Most CMS-run websites have obsolete software and are vulnerable to attack
If you’ve been putting off software updates on websites that you’ve developed, been bamboozled into managing, or somehow become inexplicably responsible for, you’re not alone. All of the major content management systems (CMS) website brands are out of date much of the time.
Magento-built websites are running on aging software 97 percent of the time, according to a security firm that handles clean-ups of attacked website. Magento was the worst of the bunch, but WordPress-, Joomla- and Drupal-driven websites also are not being updated, reveals Sucuri in its first Website Hacked Trend Report (PDF), covering 2016 Q1.
In its study, Sucuri found that over half of the WordPress platform sites (56 percent) it attended to were using obsolete software. About three-quarters of the 11,000 infiltrated websites (78 percent) that were analyzed over the period were running WordPress.
The other CMSs followed far behind in terms of platform distributions. Joomla was the second most-distributed platform, with only 14 percent of the installs.
Running outdated software is a bad idea, experts say. It can pose a security risk and allow attackers easier access. Piercing a website's defenses can allow attackers to contaminate the site with phishing exploits and malware, among other things.
Notably, the infections found by the security company included more than the as-expected basic phishing elements. Phishing is where users are tricked into sharing information. Holes in websites are used in the ploys.
Much more than phishing exploits
Phishing infections made up only 3 percent of the defilements. Backdoors, where files are used to keep access open indefinitely to the intruders for the purposes of reinfecting the website, were the most prevalent scheme. A massive 4,900 of the 11,000 penetrated sites contained backdoors, the report says.
Malware was found on 60 percent of the sites, and a Search Engine Optimization (SEO) genre of spam crossed the line third with 2,300, or about a quarter, of the infections uncovered. Spam-SEO is where hackers scupper a website’s SEO result pages.
Sucuri also found Hacktool, which is a DDoS tool; redirects; mailers; and defacements of the sites.
“Over a third of websites online are powered by four key platforms: WordPress, Joomla, Drupal and Magento,” Sucuri says. Magento is becoming popular because of its online commerce functions, and Drupal has a following from “large, enterprise and federal organizations,” the firm says.
Inexperienced website administrators
A problem, it says, is that with the migration of websites overall to CMS systems rather than hand-coded sites, as has been the practice in the past, there is now “a large influx of unskilled webmasters and service providers responsible for the deployment and administrations of these sites.”

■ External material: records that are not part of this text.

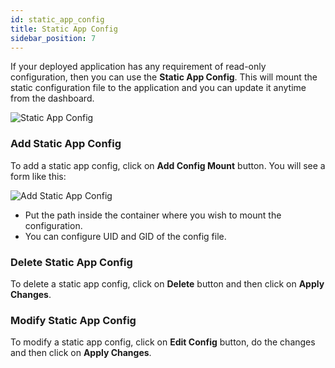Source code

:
 ```yaml
---
id: static_app_config
title: Static App Config
sidebar_position: 7
---
```


If your deployed application has any requirement of read-only configuration, then you can use the **Static App Config**. This will mount the static configuration file to the application and you can update it anytime from the dashboard.

![Static App Config](/assets/2.1.x/application-static-app-config.png)

### Add Static App Config

To add a static app config, click on **Add Config Mount** button. You will see a form like this:

![Add Static App Config](/assets/2.1.x/application-add-static-app-config.png)

- Put the path inside the container where you wish to mount the configuration.
- You can configure UID and GID of the config file.

### Delete Static App Config

To delete a static app config, click on **Delete** button and then click on **Apply Changes**.

### Modify Static App Config

To modify a static app config, click on **Edit Config** button, do the changes and then click on **Apply Changes**.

That’s a challenge because CMSs need regular updating.
Sucuri stresses that it doesn’t think the three main culprits for outdated installs (WordPress, Joomla and Magento) are any less or more secure than others—just that they are the ones the company is coming across during its work.
“In most instances, the compromises analyzed had little, if anything, to do with the core of the CMS application itself, but more with improper deployment, configuration, and overall maintenance by the webmasters and their hosts,” the security firm says.